There were significant differences in approaches to learning and ways of coping with stress between the UG and the GEMP students. These need to be considered when introducing curriculum change, in particular, redesigning an UG program for post graduate delivery.

Keywords

  • Deep Learning
  • Deep Approach
  • Perceive Stress Scale
  • Surface Approach
  • Coping Process

Background

The focus of this study developed out of the inclusion of graduate students from a wide variety of disciplines into the undergraduate (UG) medical course at The University of Western Australia (UWA). The combining of graduate students into an undergraduate medical program raised a number of issues concerning the various ways students can learn and cope with the stresses of study. A review of the literature on medical students’ learning approaches, stress levels, and ways of coping revealed that measuring these processes is complex and can be influenced by many factors. Each of these areas is presented.

Learning approaches are not fixed traits; rather, students adjust their approach depending on the learning environment and the assessment tasks provided. According to Entwistle and Peterson the context of the learning setting affects student learning because they try to identify what is expected of them according to their past experiences as well as through the current social setting [1].

Entwistle, believes that when students take a deep approach to their learning they relate ideas and look for patterns and principles to make meaning from what they are learning [2]. Pask also identified this as adopting a holist approach [3]. Another aspect of the deep approach to learning is to use evidence and examine the logic of an argument which, according to Pask, is known, as adopting a serialist approach [3]. Entwistle, McCune and Walker further say that the deep approach involves monitoring the development of the individual’s understanding [4]. In contrast, when students adopt a surface approach, unrelated bits of information are memorised leading to more limited learning [2]. There are many reasons why the deep learning approach should be encouraged. Research has shown that students who adopt a deep learning approach perform better in coursework and project work, are more satisfied with their course and do better in exams [5-10]. McManus, Richards, Winder and Sproston, reported that medical students adopting a deep approach had a better clinical experience than those who did not [11].

Many instruments have been developed to measure student learning approaches and in 2004 Coffield et al. reviewed 13 of the most influential models [12]. In higher education, one of the most well-known and commonly used is The Biggs’ R-SPQ-2 F questionnaire [13-16]. In general learning approach researchers agree that students can adopt either a deep approach (DA) to their learning where the intention is to understand, or a surface approach (SA) to their learning, which is goal oriented. In 2010, Baeten et al. reviewed over 93 studies identifying factors that encouraged or discouraged deep learning [17]. As a result they classified these factors into three areas: student, contextual, and perceived contextual factors [17]. These factors have been investigated as potential areas for changing students’ approaches to learning.

Medical students have been found to have high levels of stress throughout their medical training [18-22]. The main factors identified as contributing to stress levels were heavy workloads and coping with academic studies [21,23]. According to Stewart et al. and LeBlanc stress was also associated with poor academic performance [23,24].
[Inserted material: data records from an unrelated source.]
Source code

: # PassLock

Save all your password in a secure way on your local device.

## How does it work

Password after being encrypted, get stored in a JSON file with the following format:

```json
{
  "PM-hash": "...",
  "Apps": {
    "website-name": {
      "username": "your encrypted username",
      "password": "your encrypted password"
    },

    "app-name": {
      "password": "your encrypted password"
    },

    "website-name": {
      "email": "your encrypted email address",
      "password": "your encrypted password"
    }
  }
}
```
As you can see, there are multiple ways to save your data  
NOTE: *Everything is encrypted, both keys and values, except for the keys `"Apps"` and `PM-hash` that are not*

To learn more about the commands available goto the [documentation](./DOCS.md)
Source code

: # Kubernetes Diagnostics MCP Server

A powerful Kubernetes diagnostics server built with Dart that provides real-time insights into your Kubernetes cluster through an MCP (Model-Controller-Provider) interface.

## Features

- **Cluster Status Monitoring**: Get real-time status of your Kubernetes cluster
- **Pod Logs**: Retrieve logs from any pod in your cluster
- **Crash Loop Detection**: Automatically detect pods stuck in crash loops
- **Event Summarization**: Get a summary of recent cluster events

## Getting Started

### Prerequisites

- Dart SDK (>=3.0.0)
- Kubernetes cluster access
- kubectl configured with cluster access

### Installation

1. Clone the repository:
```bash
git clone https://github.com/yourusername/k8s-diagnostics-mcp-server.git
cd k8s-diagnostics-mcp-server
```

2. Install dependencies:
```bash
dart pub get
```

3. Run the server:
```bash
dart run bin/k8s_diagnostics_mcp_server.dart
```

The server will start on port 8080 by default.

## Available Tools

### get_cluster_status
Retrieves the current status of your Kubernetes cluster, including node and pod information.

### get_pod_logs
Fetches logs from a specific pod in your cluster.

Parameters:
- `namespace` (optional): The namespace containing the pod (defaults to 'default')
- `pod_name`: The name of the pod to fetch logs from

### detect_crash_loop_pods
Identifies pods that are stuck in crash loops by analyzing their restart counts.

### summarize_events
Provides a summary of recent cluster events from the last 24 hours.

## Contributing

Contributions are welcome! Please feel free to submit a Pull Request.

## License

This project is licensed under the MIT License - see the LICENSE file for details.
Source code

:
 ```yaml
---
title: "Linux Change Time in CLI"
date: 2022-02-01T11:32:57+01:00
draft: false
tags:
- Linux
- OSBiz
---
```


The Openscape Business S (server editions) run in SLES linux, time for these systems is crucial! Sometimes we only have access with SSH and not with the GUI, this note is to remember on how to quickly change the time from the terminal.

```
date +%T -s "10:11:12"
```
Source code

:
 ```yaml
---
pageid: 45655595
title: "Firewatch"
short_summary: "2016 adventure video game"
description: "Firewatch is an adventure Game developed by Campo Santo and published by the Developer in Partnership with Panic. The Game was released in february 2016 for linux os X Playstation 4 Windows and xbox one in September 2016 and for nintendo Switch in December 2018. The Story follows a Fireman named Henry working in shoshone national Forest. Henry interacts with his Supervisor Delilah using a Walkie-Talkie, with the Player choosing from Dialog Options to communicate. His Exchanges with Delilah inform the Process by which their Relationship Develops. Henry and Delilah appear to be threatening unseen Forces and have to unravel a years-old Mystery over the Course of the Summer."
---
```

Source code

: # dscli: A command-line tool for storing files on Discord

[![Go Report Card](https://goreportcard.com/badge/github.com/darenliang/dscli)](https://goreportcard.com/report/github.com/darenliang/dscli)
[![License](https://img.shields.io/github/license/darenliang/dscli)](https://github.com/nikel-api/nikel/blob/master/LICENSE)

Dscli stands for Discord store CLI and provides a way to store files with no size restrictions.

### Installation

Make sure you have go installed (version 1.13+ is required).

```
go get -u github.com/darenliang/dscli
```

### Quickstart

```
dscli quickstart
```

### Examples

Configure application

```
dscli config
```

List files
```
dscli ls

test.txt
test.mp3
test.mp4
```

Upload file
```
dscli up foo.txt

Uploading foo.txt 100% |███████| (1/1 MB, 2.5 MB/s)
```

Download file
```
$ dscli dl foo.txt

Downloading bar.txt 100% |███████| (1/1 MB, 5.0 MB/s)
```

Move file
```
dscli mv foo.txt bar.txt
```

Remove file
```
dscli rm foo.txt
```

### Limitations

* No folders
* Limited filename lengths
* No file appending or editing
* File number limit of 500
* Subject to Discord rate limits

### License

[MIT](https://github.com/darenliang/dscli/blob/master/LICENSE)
Also of interest is the research that identified differences between stressors for undergraduate and graduate students. Factors, such as, family commitments, financial stress, lack of leisure time and social isolation have been reported to have the capacity to impact on graduate students more than undergraduate students [25-27]. In Rolfe et al.’s study the main stressor for undergraduate students compared with their graduate counterparts was the initial decision to study medicine [27].

Medical students adopt a variety of strategies to cope with stress [28,29]. The technique used to cope with a stressful situation is known as a coping strategy [30]. There are several ways to classify strategies for coping with stress. Folkman and Lazarus describe eight coping processes: Confrontative coping, Distancing, Self-controlling, Seeking social support, Accepting responsibility, Escape avoidance, Planful problem solving and Positive reappraisal (see Instruments,Ways of Coping (WOC) for further detail) [31]. An et al. used similar classifications, further grouping these into three categories of coping; active-cognitive; active-behavioural; and avoidant [28]. Despite the classification systems, researchers seem to agree that students can adopt several different processes to help them deal with the stresses of life and this has also been shown to be the case with medical students [18,29].

There appears however, to be little literature in general comparing the coping processes used by graduate and undergraduate students in tertiary education. Nevertheless, several researchers have suggested that medical educators should consider including both formal and informal sessions on ways of coping with stress for medical students [19,27,28,32].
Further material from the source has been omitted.